▸ **TASK REQUIREMENTS**:
Search the entries for the word "that" and return every line where it is found.

▸ **DATA FOR THE TASK**:
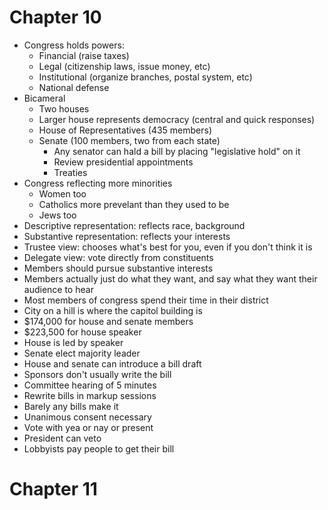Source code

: # Chapter 10
- Congress holds powers:
  - Financial (raise taxes)
  - Legal (citizenship laws, issue money, etc)
  - Institutional (organize branches, postal system, etc)
  - National defense
- Bicameral
  - Two houses
  - Larger house represents democracy (central and quick responses)
  - House of Representatives (435 members)
  - Senate (100 members, two from each state)
    - Any senator can hald a bill by placing "legislative hold" on it
    - Review presidential appointments
    - Treaties
- Congress reflecting more minorities
  - Women too
  - Catholics more prevelant than they used to be
  - Jews too
- Descriptive representation: reflects race, background
- Substantive representation: reflects your interests
- Trustee view: chooses what's best for you, even if you don't think it is
- Delegate view: vote directly from constituents
- Members should pursue substantive interests
- Members actually just do what they want, and say what they want their audience to hear
- Most members of congress spend their time in their district
- City on a hill is where the capitol building is
- $174,000 for house and senate members
- $223,500 for house speaker
- House is led by speaker
- Senate elect majority leader
- House and senate can introduce a bill draft
- Sponsors don't usually write the bill
- Committee hearing of 5 minutes
- Rewrite bills in markup sessions
- Barely any bills make it
- Unanimous consent necessary
- Vote with yea or nay or present
- President can veto
- Lobbyists pay people to get their bill

# Chapter 11
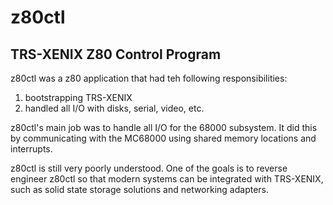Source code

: # z80ctl

## TRS-XENIX Z80 Control Program

z80ctl was a z80 application that had teh following responsibilities:

1. bootstrapping TRS-XENIX
2. handled all I/O with disks, serial, video, etc.

z80ctl's main job was to handle all I/O for the 68000 subsystem.  It did this by communicating with the MC68000 using shared memory locations and interrupts.

z80ctl is still very poorly understood.  One of the goals is to reverse engineer z80ctl so that modern systems can be integrated with TRS-XENIX, such as solid state storage solutions and networking adapters.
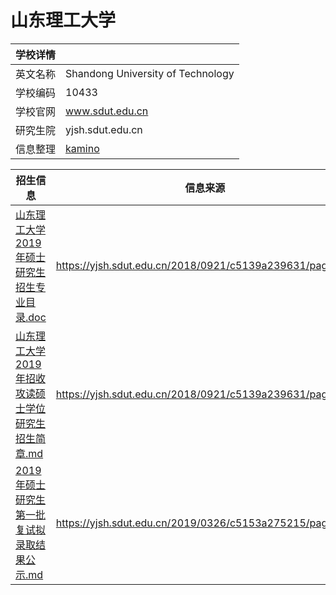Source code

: # 山东理工大学
| 学校详情| |
| - | - | 
| 英文名称 | Shandong University of Technology |
| 学校编码 | 10433 |
| 学校官网 | www.sdut.edu.cn |
| 研究生院 | yjsh.sdut.edu.cn |
| 信息整理 | [kamino](https://imea.me) |

| 招生信息 | 信息来源 |
| - | - |
| [山东理工大学2019年硕士研究生招生专业目录.doc](山东理工大学2019年硕士研究生招生专业目录.doc) | https://yjsh.sdut.edu.cn/2018/0921/c5139a239631/page.htm |
| [山东理工大学2019年招收攻读硕士学位研究生招生简章.md](山东理工大学2019年招收攻读硕士学位研究生招生简章.md) | https://yjsh.sdut.edu.cn/2018/0921/c5139a239631/page.htm |
| [2019年硕士研究生第一批复试拟录取结果公示.md](2019年硕士研究生第一批复试拟录取结果公示.md) | https://yjsh.sdut.edu.cn/2019/0326/c5153a275215/page.htm |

▸ **ANSWER FOR THIS EXERCISE**:
z80ctl was a z80 application that had teh following responsibilities:
z80ctl is still very poorly understood.  One of the goals is to reverse engineer z80ctl so that modern systems can be integrated with TRS-XENIX, such as solid state storage solutions and networking adapters.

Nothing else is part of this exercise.